US is withdrawing its troops from the country
The Pentagon downplayed Monday the impact of attacks by Taliban insurgents in Afghanistan over the weekend as US and allied forces began their withdrawal from the country.
“What we’ve seen are some small harassing attacks over the course of the weekend that have not had any significant impact, certainly not on our people or on our resources there,” said US Department of Defense spokesman John Kirby.
“We’ve seen nothing thus far that has affected the drawdown, or had any significant impact on the mission at hand in Afghanistan.”
On Saturday, just as the US military formally began to pull out its last 2,500 troops in the country, it launched a “precision strike” against the source of fire that targeted an airfield in Kandahar used by the Americans.
General Austin Miller, the US commander in Afghanistan, “certainly has at his disposal response options to make sure that he’s protecting our troops and our people,” Kirby said.

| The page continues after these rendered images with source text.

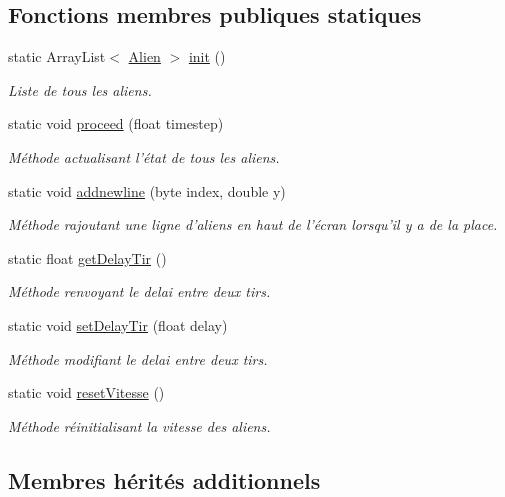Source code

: \subsection*{Fonctions membres publiques statiques}
\begin{DoxyCompactItemize}
\item 
static Array\-List$<$ \hyperlink{class_alien}{Alien} $>$ \hyperlink{class_alien_a728d462c9cc08f7ff5f05fb615b73d90}{init} ()
\begin{DoxyCompactList}\small\item\em Liste de tous les aliens. \end{DoxyCompactList}\item 
static void \hyperlink{class_alien_a31f78c3f88539292bd6dc386d573229f}{proceed} (float timestep)
\begin{DoxyCompactList}\small\item\em Méthode actualisant l'état de tous les aliens. \end{DoxyCompactList}\item 
static void \hyperlink{class_alien_a4590038c5fbebdff0478d3436c86fa57}{addnewline} (byte index, double y)
\begin{DoxyCompactList}\small\item\em Méthode rajoutant une ligne d'aliens en haut de l'écran lorsqu'il y a de la place. \end{DoxyCompactList}\item 
static float \hyperlink{class_alien_af08813497b68cf8a37fe1fb102e8ff49}{get\-Delay\-Tir} ()
\begin{DoxyCompactList}\small\item\em Méthode renvoyant le delai entre deux tirs. \end{DoxyCompactList}\item 
static void \hyperlink{class_alien_a3a95e4b5e9e78e0d2355fd344b887569}{set\-Delay\-Tir} (float delay)
\begin{DoxyCompactList}\small\item\em Méthode modifiant le delai entre deux tirs. \end{DoxyCompactList}\item 
static void \hyperlink{class_alien_ae9744d3b25e37ce733608ebd6ef4a789}{reset\-Vitesse} ()
\begin{DoxyCompactList}\small\item\em Méthode réinitialisant la vitesse des aliens. \end{DoxyCompactList}\end{DoxyCompactItemize}
\subsection*{Membres hérités additionnels}


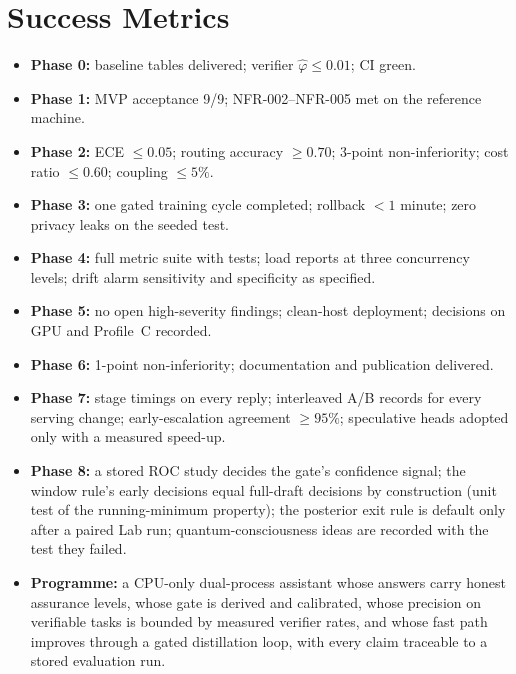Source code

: \documentclass[11pt,a4paper]{article}
\begin{document}
\section{Success Metrics}
\begin{itemize}
\item \textbf{Phase 0:} baseline tables delivered; verifier $\hat\varphi\le0.01$; CI green.
\item \textbf{Phase 1:} MVP acceptance 9/9; NFR-002--NFR-005 met on the reference machine.
\item \textbf{Phase 2:} ECE $\le0.05$; routing accuracy $\ge0.70$; 3-point non-inferiority; cost ratio $\le0.60$; coupling $\le5\%$.
\item \textbf{Phase 3:} one gated training cycle completed; rollback $<1$ minute; zero privacy leaks on the seeded test.
\item \textbf{Phase 4:} full metric suite with tests; load reports at three concurrency levels; drift alarm sensitivity and specificity as specified.
\item \textbf{Phase 5:} no open high-severity findings; clean-host deployment; decisions on GPU and Profile~C recorded.
\item \textbf{Phase 6:} 1-point non-inferiority; documentation and publication delivered.
\item \textbf{Phase 7:} stage timings on every reply; interleaved A/B records for every serving change; early-escalation agreement $\ge95\%$; speculative heads adopted only with a measured speed-up.
\item \textbf{Phase 8:} a stored ROC study decides the gate's confidence signal; the window rule's early decisions equal full-draft decisions by construction (unit test of the running-minimum property); the posterior exit rule is default only after a paired Lab run; quantum-consciousness ideas are recorded with the test they failed.
\item \textbf{Programme:} a CPU-only dual-process assistant whose answers carry honest assurance levels, whose gate is derived and calibrated, whose precision on verifiable tasks is bounded by measured verifier rates, and whose fast path improves through a gated distillation loop, with every claim traceable to a stored evaluation run.
\end{itemize}
\end{document}
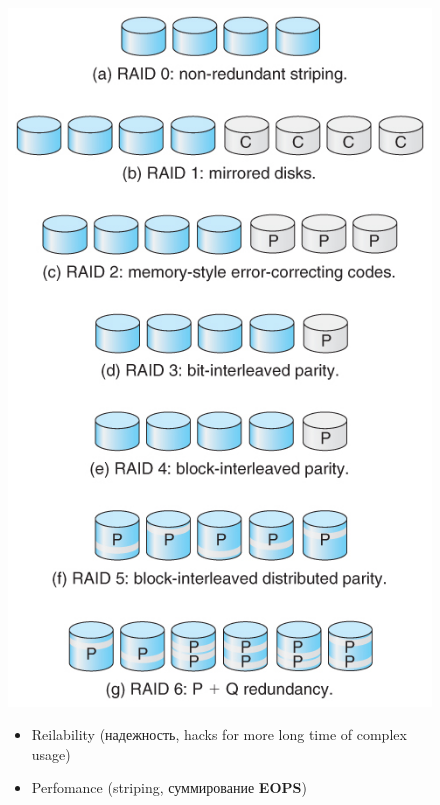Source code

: \documentclass[../../lectures.tex]{subfiles}
\begin{document}
\begin{figure}[H]
\captionsetup{singlelinecheck=off}
\begin{minipage}[c]{0.45\linewidth}
\centering
\includegraphics[width=\textwidth]{images/raid-levels.jpg}
\end{minipage}
\hspace{0.5cm}
\begin{minipage}[c]{0.55\linewidth}
\centering
\begin{itemize}
    \item Reilability (надежность, hacks for more long time of complex usage)
    \item Perfomance (striping, суммирование \textbf{EOPS})

\end{itemize}
\end{minipage}
\end{figure}
\end{document}
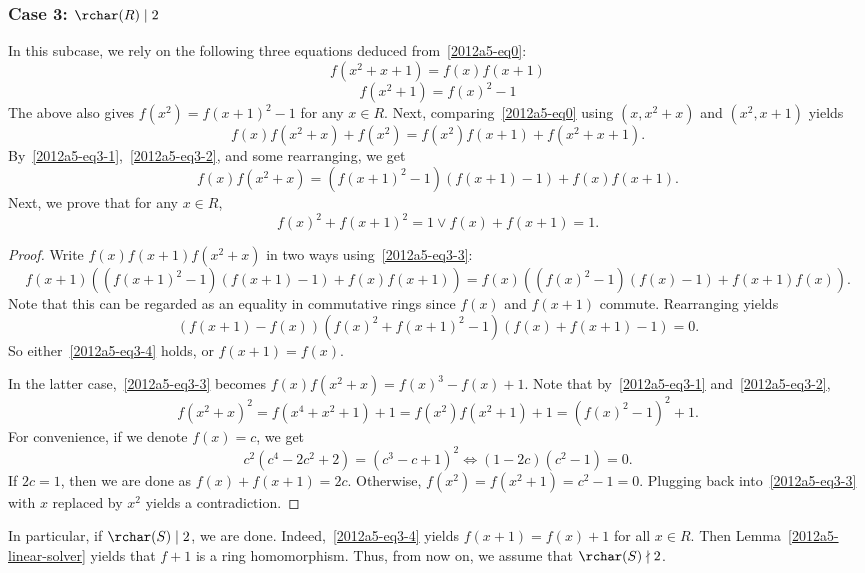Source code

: 



\newpage
\subsubsection*{Case 3: $\rchar(R) \mid 2$}

In this subcase, we rely on the following three equations deduced from~\eqref{2012a5-eq0}:
\[ f(x^2 + x + 1) = f(x) f(x + 1) \tag{3.1}\label{2012a5-eq3-1} \]
\[ f(x^2 + 1) = f(x)^2 - 1 \tag{3.2}\label{2012a5-eq3-2} \]
The above also gives $f(x^2) = f(x + 1)^2 - 1$ for any $x \in R$.
Next, comparing~\eqref{2012a5-eq0} using $(x, x^2 + x)$ and $(x^2, x + 1)$ yields
\[ f(x) f(x^2 + x) + f(x^2) = f(x^2) f(x + 1) + f(x^2 + x + 1). \]
By~\eqref{2012a5-eq3-1},~\eqref{2012a5-eq3-2}, and some rearranging, we get
\[ f(x) f(x^2 + x) = (f(x + 1)^2 - 1)(f(x + 1) - 1) + f(x) f(x + 1). \tag{3.3}\label{2012a5-eq3-3} \]
Next, we prove that for any $x \in R$,
\[ f(x)^2 + f(x + 1)^2 = 1 \vee f(x) + f(x + 1) = 1. \tag{3.4}\label{2012a5-eq3-4} \]

\begin{proof}
Write $f(x) f(x + 1) f(x^2 + x)$ in two ways using~\eqref{2012a5-eq3-3}:
\[ f(x + 1) ((f(x + 1)^2 - 1)(f(x + 1) - 1) + f(x) f(x + 1)) = f(x) ((f(x)^2 - 1)(f(x) - 1) + f(x + 1) f(x)). \]
Note that this can be regarded as an equality in commutative rings since $f(x)$ and $f(x + 1)$ commute.
Rearranging yields
\[ (f(x + 1) - f(x))(f(x)^2 + f(x + 1)^2 - 1)(f(x) + f(x + 1) - 1) = 0. \]
So either~\eqref{2012a5-eq3-4} holds, or $f(x + 1) = f(x)$.

In the latter case,~\eqref{2012a5-eq3-3} becomes $f(x) f(x^2 + x) = f(x)^3 - f(x) + 1$.
Note that by~\eqref{2012a5-eq3-1} and~\eqref{2012a5-eq3-2},
\[ f(x^2 + x)^2 = f(x^4 + x^2 + 1) + 1 = f(x^2) f(x^2 + 1) + 1 = (f(x)^2 - 1)^2 + 1. \]
For convenience, if we denote $f(x) = c$, we get
\[ c^2 (c^4 - 2c^2 + 2) = (c^3 - c + 1)^2 \iff (1 - 2c)(c^2 - 1) = 0. \]
If $2c = 1$, then we are done as $f(x) + f(x + 1) = 2c$.
Otherwise, $f(x^2) = f(x^2 + 1) = c^2 - 1 = 0$.
Plugging back into~\eqref{2012a5-eq3-3} with $x$ replaced by $x^2$ yields a contradiction.
\end{proof}

In particular, if $\rchar(S) \mid 2$, we are done.
Indeed,~\eqref{2012a5-eq3-4} yields $f(x + 1) = f(x) + 1$ for all $x \in R$.
Then Lemma~\ref{2012a5-linear-solver} yields that $f + 1$ is a ring homomorphism.
Thus, from now on, we assume that $\rchar(S) \nmid 2$.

Nearly 20 years after US and allied NATO troops invaded the country and ousted the Taliban government as they pursued Al-Qaeda after the September 11, 2001 attacks, President Joe Biden ordered in April the final withdrawal.
But the Taliban meanwhile has stepped up its attacks against the US-backed government in Kabul, adding to worries that American troops were also at higher risk as they pull out.
Fighting between Afghan government forces and the Taliban on Saturday and Sunday in several provinces, including Kandahar, left more than 100 insurgents dead, according to the Afghan defense ministry.
Kirby also said that the Pentagon was “well aware” of the risks that many Afghans who worked for the US military and coalition forces face as the Taliban grow in power and threaten to seize control in Kabul.
US Defense Secretary Lloyd Austin is in talks with other officials “about how we meet our obligations to them,” he said.